§ YOUR ASSIGNMENT
Every line from the start of the data through the line containing "- Check for" should be retyped exactly; the pictures should not.

§ INPUT RECORDS
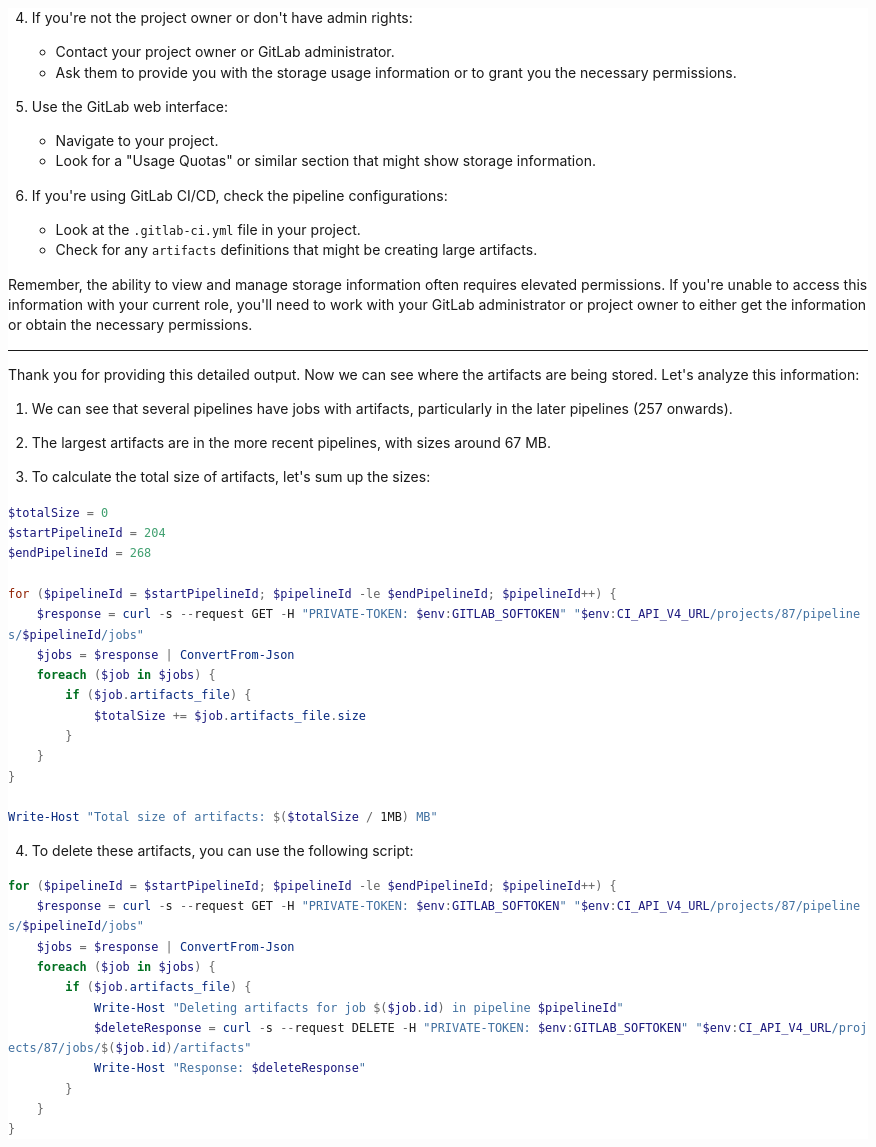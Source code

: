 4. If you're not the project owner or don't have admin rights:
   - Contact your project owner or GitLab administrator.
   - Ask them to provide you with the storage usage information or to grant you the necessary permissions.

5. Use the GitLab web interface:
   - Navigate to your project.
   - Look for a "Usage Quotas" or similar section that might show storage information.

6. If you're using GitLab CI/CD, check the pipeline configurations:
   - Look at the `.gitlab-ci.yml` file in your project.
   - Check for any `artifacts` definitions that might be creating large artifacts.

Remember, the ability to view and manage storage information often requires elevated permissions. If you're unable to access this information with your current role, you'll need to work with your GitLab administrator or project owner to either get the information or obtain the necessary permissions.

---

Thank you for providing this detailed output. Now we can see where the artifacts are being stored. Let's analyze this information:

1. We can see that several pipelines have jobs with artifacts, particularly in the later pipelines (257 onwards).

2. The largest artifacts are in the more recent pipelines, with sizes around 67 MB.

3. To calculate the total size of artifacts, let's sum up the sizes:

```powershell
$totalSize = 0
$startPipelineId = 204
$endPipelineId = 268

for ($pipelineId = $startPipelineId; $pipelineId -le $endPipelineId; $pipelineId++) {
    $response = curl -s --request GET -H "PRIVATE-TOKEN: $env:GITLAB_SOFTOKEN" "$env:CI_API_V4_URL/projects/87/pipelines/$pipelineId/jobs"
    $jobs = $response | ConvertFrom-Json
    foreach ($job in $jobs) {
        if ($job.artifacts_file) {
            $totalSize += $job.artifacts_file.size
        }
    }
}

Write-Host "Total size of artifacts: $($totalSize / 1MB) MB"
```


4. To delete these artifacts, you can use the following script:

```powershell
for ($pipelineId = $startPipelineId; $pipelineId -le $endPipelineId; $pipelineId++) {
    $response = curl -s --request GET -H "PRIVATE-TOKEN: $env:GITLAB_SOFTOKEN" "$env:CI_API_V4_URL/projects/87/pipelines/$pipelineId/jobs"
    $jobs = $response | ConvertFrom-Json
    foreach ($job in $jobs) {
        if ($job.artifacts_file) {
            Write-Host "Deleting artifacts for job $($job.id) in pipeline $pipelineId"
            $deleteResponse = curl -s --request DELETE -H "PRIVATE-TOKEN: $env:GITLAB_SOFTOKEN" "$env:CI_API_V4_URL/projects/87/jobs/$($job.id)/artifacts"
            Write-Host "Response: $deleteResponse"
        }
    }
}
```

§ SOLUTION TO THE EXERCISE
Source code

: 4. If you're not the project owner or don't have admin rights:
   - Contact your project owner or GitLab administrator.
   - Ask them to provide you with the storage usage information or to grant you the necessary permissions.

5. Use the GitLab web interface:
   - Navigate to your project.
   - Look for a "Usage Quotas" or similar section that might show storage information.

6. If you're using GitLab CI/CD, check the pipeline configurations:
   - Look at the `.gitlab-ci.yml` file in your project.
   - Check for any `artifacts` definitions that might be creating large artifacts.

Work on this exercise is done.